A 'Recalibration' of 'Human Rights': WEF Panelists Want to Transform the Digital World
(This article is adapted from an article I originally wrote for and published on MRC Free Speech America.)
If you want to know what kind of dystopian insanity the globalist elites are planning next, check in on what the World Economic Forum is spouting about lately. Australian eSafety commissioner Julie Inman Grant called for a “recalibration” of “freedom of speech” online during the World Economic Forum conference in Davos, Switzerland, on Monday.

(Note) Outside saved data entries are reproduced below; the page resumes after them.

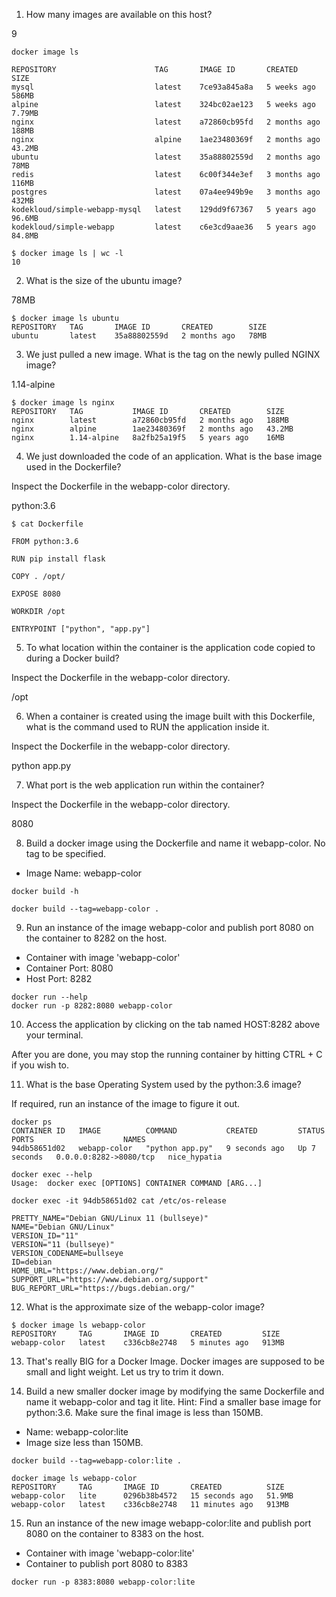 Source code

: 1. How many images are available on this host?

9

```shell
docker image ls

REPOSITORY                      TAG       IMAGE ID       CREATED        SIZE
mysql                           latest    7ce93a845a8a   5 weeks ago    586MB
alpine                          latest    324bc02ae123   5 weeks ago    7.79MB
nginx                           latest    a72860cb95fd   2 months ago   188MB
nginx                           alpine    1ae23480369f   2 months ago   43.2MB
ubuntu                          latest    35a88802559d   2 months ago   78MB
redis                           latest    6c00f344e3ef   3 months ago   116MB
postgres                        latest    07a4ee949b9e   3 months ago   432MB
kodekloud/simple-webapp-mysql   latest    129dd9f67367   5 years ago    96.6MB
kodekloud/simple-webapp         latest    c6e3cd9aae36   5 years ago    84.8MB

$ docker image ls | wc -l
10
```

2. What is the size of the ubuntu image?

78MB

```shell
$ docker image ls ubuntu              
REPOSITORY   TAG       IMAGE ID       CREATED        SIZE
ubuntu       latest    35a88802559d   2 months ago   78MB
```

3. We just pulled a new image. What is the tag on the newly pulled NGINX image?

1.14-alpine

```shell
$ docker image ls nginx 
REPOSITORY   TAG           IMAGE ID       CREATED        SIZE
nginx        latest        a72860cb95fd   2 months ago   188MB
nginx        alpine        1ae23480369f   2 months ago   43.2MB
nginx        1.14-alpine   8a2fb25a19f5   5 years ago    16MB
```

4. We just downloaded the code of an application. What is the base image used in the Dockerfile?

Inspect the Dockerfile in the webapp-color directory.

python:3.6

```shell
$ cat Dockerfile 
```

```
FROM python:3.6

RUN pip install flask

COPY . /opt/

EXPOSE 8080

WORKDIR /opt

ENTRYPOINT ["python", "app.py"]
```

5. To what location within the container is the application code copied to during a Docker build?

Inspect the Dockerfile in the webapp-color directory.

/opt

6. When a container is created using the image built with this Dockerfile, what is the command used to RUN the application inside it.

Inspect the Dockerfile in the webapp-color directory.

python app.py

7. What port is the web application run within the container?

Inspect the Dockerfile in the webapp-color directory.

8080

8. Build a docker image using the Dockerfile and name it webapp-color. No tag to be specified.
- Image Name: webapp-color

```shell
docker build -h

docker build --tag=webapp-color .
```

9. Run an instance of the image webapp-color and publish port 8080 on the container to 8282 on the host.

- Container with image 'webapp-color'
- Container Port: 8080
- Host Port: 8282

```shell
docker run --help
docker run -p 8282:8080 webapp-color
```

10. Access the application by clicking on the tab named HOST:8282 above your terminal.

After you are done, you may stop the running container by hitting CTRL + C if you wish to.

11. What is the base Operating System used by the python:3.6 image?

If required, run an instance of the image to figure it out.

```shell
docker ps     
CONTAINER ID   IMAGE          COMMAND           CREATED         STATUS         PORTS                    NAMES
94db58651d02   webapp-color   "python app.py"   9 seconds ago   Up 7 seconds   0.0.0.0:8282->8080/tcp   nice_hypatia

docker exec --help
Usage:  docker exec [OPTIONS] CONTAINER COMMAND [ARG...]

docker exec -it 94db58651d02 cat /etc/os-release

PRETTY_NAME="Debian GNU/Linux 11 (bullseye)"
NAME="Debian GNU/Linux"
VERSION_ID="11"
VERSION="11 (bullseye)"
VERSION_CODENAME=bullseye
ID=debian
HOME_URL="https://www.debian.org/"
SUPPORT_URL="https://www.debian.org/support"
BUG_REPORT_URL="https://bugs.debian.org/"
```

12. What is the approximate size of the webapp-color image?

```shell
$ docker image ls webapp-color
REPOSITORY     TAG       IMAGE ID       CREATED         SIZE
webapp-color   latest    c336cb8e2748   5 minutes ago   913MB
```

13. That's really BIG for a Docker Image. Docker images are supposed to be small and light weight. Let us try to trim it down.

14. Build a new smaller docker image by modifying the same Dockerfile and name it webapp-color and tag it lite.
Hint: Find a smaller base image for python:3.6. Make sure the final image is less than 150MB.

- Name: webapp-color:lite
- Image size less than 150MB.

```shell
docker build --tag=webapp-color:lite .

docker image ls webapp-color
REPOSITORY     TAG       IMAGE ID       CREATED          SIZE
webapp-color   lite      0296b38b4572   15 seconds ago   51.9MB
webapp-color   latest    c336cb8e2748   11 minutes ago   913MB
```

15. Run an instance of the new image webapp-color:lite and publish port 8080 on the container to 8383 on the host.
- Container with image 'webapp-color:lite'
- Container to publish port 8080 to 8383

```shell
docker run -p 8383:8080 webapp-color:lite
```
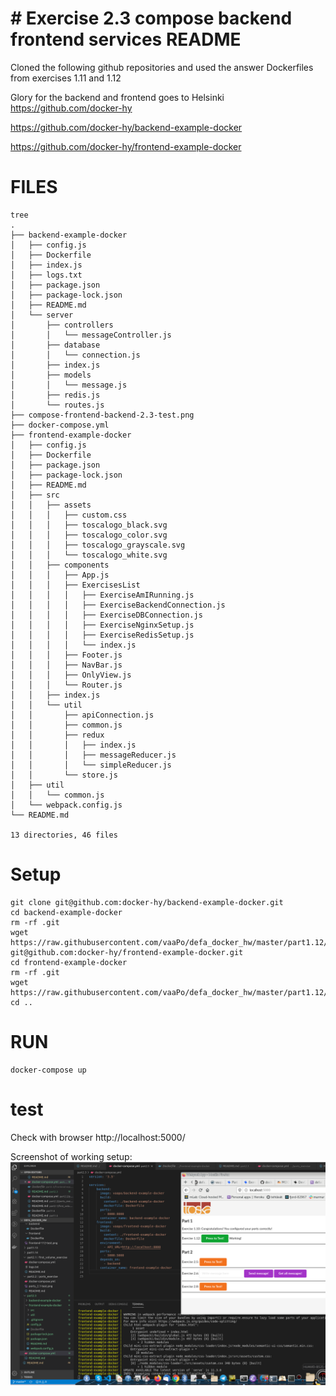 # # Exercise 2.3 compose backend frontend services README

Cloned the following github repositories and used the answer Dockerfiles from exercises 1.11 and 1.12

Glory for the backend and frontend goes to Helsinki https://github.com/docker-hy

https://github.com/docker-hy/backend-example-docker

https://github.com/docker-hy/frontend-example-docker


# FILES

```code
tree
.
├── backend-example-docker
│   ├── config.js
│   ├── Dockerfile
│   ├── index.js
│   ├── logs.txt
│   ├── package.json
│   ├── package-lock.json
│   ├── README.md
│   └── server
│       ├── controllers
│       │   └── messageController.js
│       ├── database
│       │   └── connection.js
│       ├── index.js
│       ├── models
│       │   └── message.js
│       ├── redis.js
│       └── routes.js
├── compose-frontend-backend-2.3-test.png
├── docker-compose.yml
├── frontend-example-docker
│   ├── config.js
│   ├── Dockerfile
│   ├── package.json
│   ├── package-lock.json
│   ├── README.md
│   ├── src
│   │   ├── assets
│   │   │   ├── custom.css
│   │   │   ├── toscalogo_black.svg
│   │   │   ├── toscalogo_color.svg
│   │   │   ├── toscalogo_grayscale.svg
│   │   │   └── toscalogo_white.svg
│   │   ├── components
│   │   │   ├── App.js
│   │   │   ├── ExercisesList
│   │   │   │   ├── ExerciseAmIRunning.js
│   │   │   │   ├── ExerciseBackendConnection.js
│   │   │   │   ├── ExerciseDBConnection.js
│   │   │   │   ├── ExerciseNginxSetup.js
│   │   │   │   ├── ExerciseRedisSetup.js
│   │   │   │   └── index.js
│   │   │   ├── Footer.js
│   │   │   ├── NavBar.js
│   │   │   ├── OnlyView.js
│   │   │   └── Router.js
│   │   ├── index.js
│   │   └── util
│   │       ├── apiConnection.js
│   │       ├── common.js
│   │       ├── redux
│   │       │   ├── index.js
│   │       │   ├── messageReducer.js
│   │       │   └── simpleReducer.js
│   │       └── store.js
│   ├── util
│   │   └── common.js
│   └── webpack.config.js
└── README.md

13 directories, 46 files
```

# Setup
```code
git clone git@github.com:docker-hy/backend-example-docker.git
cd backend-example-docker
rm -rf .git
wget https://raw.githubusercontent.com/vaaPo/defa_docker_hw/master/part1.12/backend/Dockerfile
git@github.com:docker-hy/frontend-example-docker.git
cd frontend-example-docker
rm -rf .git
wget https://raw.githubusercontent.com/vaaPo/defa_docker_hw/master/part1.12/frontend/Dockerfile
cd ..
```
# RUN
```code
docker-compose up
```

# test

Check with browser http://localhost:5000/

Screenshot of working setup:
![see screenshotfile](./compose-frontend-backend-2.3-test.png?raw=true "part2.2/ports_exercise/ports_2.1-test.png")

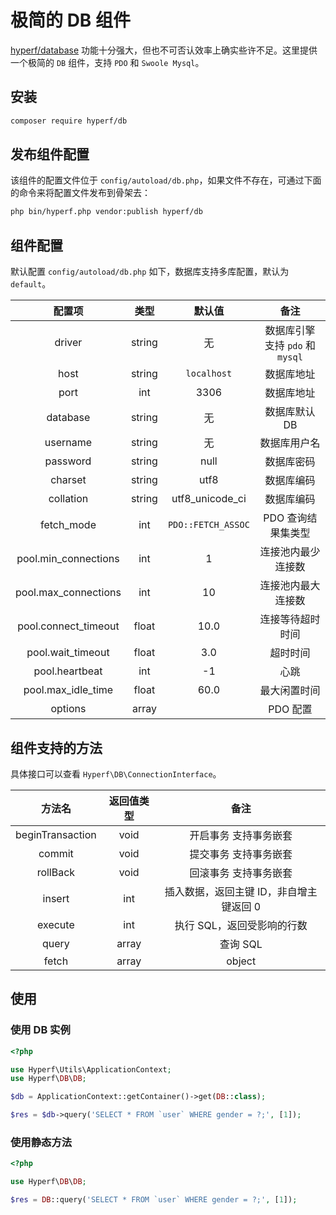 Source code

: # 极简的 DB 组件

[hyperf/database](https://github.com/hyperf/database) 功能十分强大，但也不可否认效率上确实些许不足。这里提供一个极简的 `DB` 组件，支持 `PDO` 和 `Swoole Mysql`。

## 安装

```bash
composer require hyperf/db
```

## 发布组件配置

该组件的配置文件位于 `config/autoload/db.php`，如果文件不存在，可通过下面的命令来将配置文件发布到骨架去： 

```bash
php bin/hyperf.php vendor:publish hyperf/db
```

## 组件配置

默认配置 `config/autoload/db.php` 如下，数据库支持多库配置，默认为 `default`。

|        配置项        |  类型  |       默认值       |               备注               |
|:--------------------:|:------:|:------------------:|:--------------------------------:|
|        driver        | string |         无         | 数据库引擎 支持 `pdo` 和 `mysql` |
|         host         | string |    `localhost`     |            数据库地址            |
|         port         |  int   |        3306        |            数据库地址            |
|       database       | string |         无         |           数据库默认 DB           |
|       username       | string |         无         |           数据库用户名           |
|       password       | string |        null        |            数据库密码            |
|       charset        | string |        utf8        |            数据库编码            |
|      collation       | string |  utf8_unicode_ci   |            数据库编码            |
|      fetch_mode      |  int   | `PDO::FETCH_ASSOC` |        PDO 查询结果集类型         |
| pool.min_connections |  int   |         1          |        连接池内最少连接数        |
| pool.max_connections |  int   |         10         |        连接池内最大连接数        |
| pool.connect_timeout | float  |        10.0        |         连接等待超时时间         |
|  pool.wait_timeout   | float  |        3.0         |             超时时间             |
|    pool.heartbeat    |  int   |         -1         |               心跳               |
|  pool.max_idle_time  | float  |        60.0        |           最大闲置时间           |
|       options        | array  |                    |             PDO 配置             |

## 组件支持的方法

具体接口可以查看 `Hyperf\DB\ConnectionInterface`。

|      方法名      | 返回值类型 |                  备注                  |
|:----------------:|:----------:|:--------------------------------------:|
| beginTransaction |    void    |         开启事务 支持事务嵌套          |
|      commit      |    void    |         提交事务 支持事务嵌套          |
|     rollBack     |    void    |         回滚事务 支持事务嵌套          |
|      insert      |    int     | 插入数据，返回主键 ID，非自增主键返回 0 |
|     execute      |    int     |       执行 SQL，返回受影响的行数        |
|      query       |   array    |                查询 SQL                 |
|      fetch       |   array    |      object|查询 SQL，返回首行数据      |

## 使用

### 使用 DB 实例

```php
<?php

use Hyperf\Utils\ApplicationContext;
use Hyperf\DB\DB;

$db = ApplicationContext::getContainer()->get(DB::class);

$res = $db->query('SELECT * FROM `user` WHERE gender = ?;', [1]);

```

### 使用静态方法

```php
<?php

use Hyperf\DB\DB;

$res = DB::query('SELECT * FROM `user` WHERE gender = ?;', [1]);

```

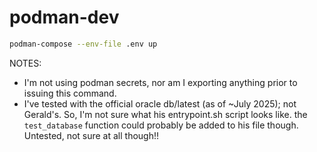 # podman-dev

<!-- Command used, with the newly updated entrypoint.sh and compose.yaml files (both of which were last updated approximately July 29, 2025): -->

```sh
podman-compose --env-file .env up
```

NOTES:

- I'm not using podman secrets, nor am I exporting anything prior to issuing this command. 
- I've tested with the official oracle db/latest (as of ~July 2025); not Gerald's. So, I'm not sure what his entrypoint.sh script looks like. the `test_database` function could probably be added to his file though. Untested, not sure at all though!!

BusinessWorld’s Pranjal Sharma also claimed that governments should have “the right on our data as citizens,” including private medical data.
The World Economic Forum’s (WEF) Davos conference included a panel called, “Ushering in a Safer Digital Future.” Panelist Inman Grant made a stunning statement while defending her work as Australian eSafety commissioner, claiming, “I think we’re going to have to think about a recalibration of a whole range of human rights that are playing out online, you know, from freedom of speech to the freedom to–you know–to be free from online violence.”1
But Inman Grant was not the only person making concerning statements about the internet. BusinessWorld contributing editor Pranjal Sharma made it clear just how invasive he thinks governments should be. He said:
“There is personal data, and there is the data of us as citizens. And I think the government and the country has the right on our data as citizens. For example, if you want to collect all data on medical history to be able to analyze what is going wrong with a certain disease, you need to have that access.”2
Sharma concluded, “[T]he concept of data ownership is going to evolve much faster than we realize.” It’s interesting that, during WEF’s Davos Agenda 2021 conference, a panel predicted a “Covid-like” online virus that could necessitate elites having the ability to shut down every private device in the world in a matter of days.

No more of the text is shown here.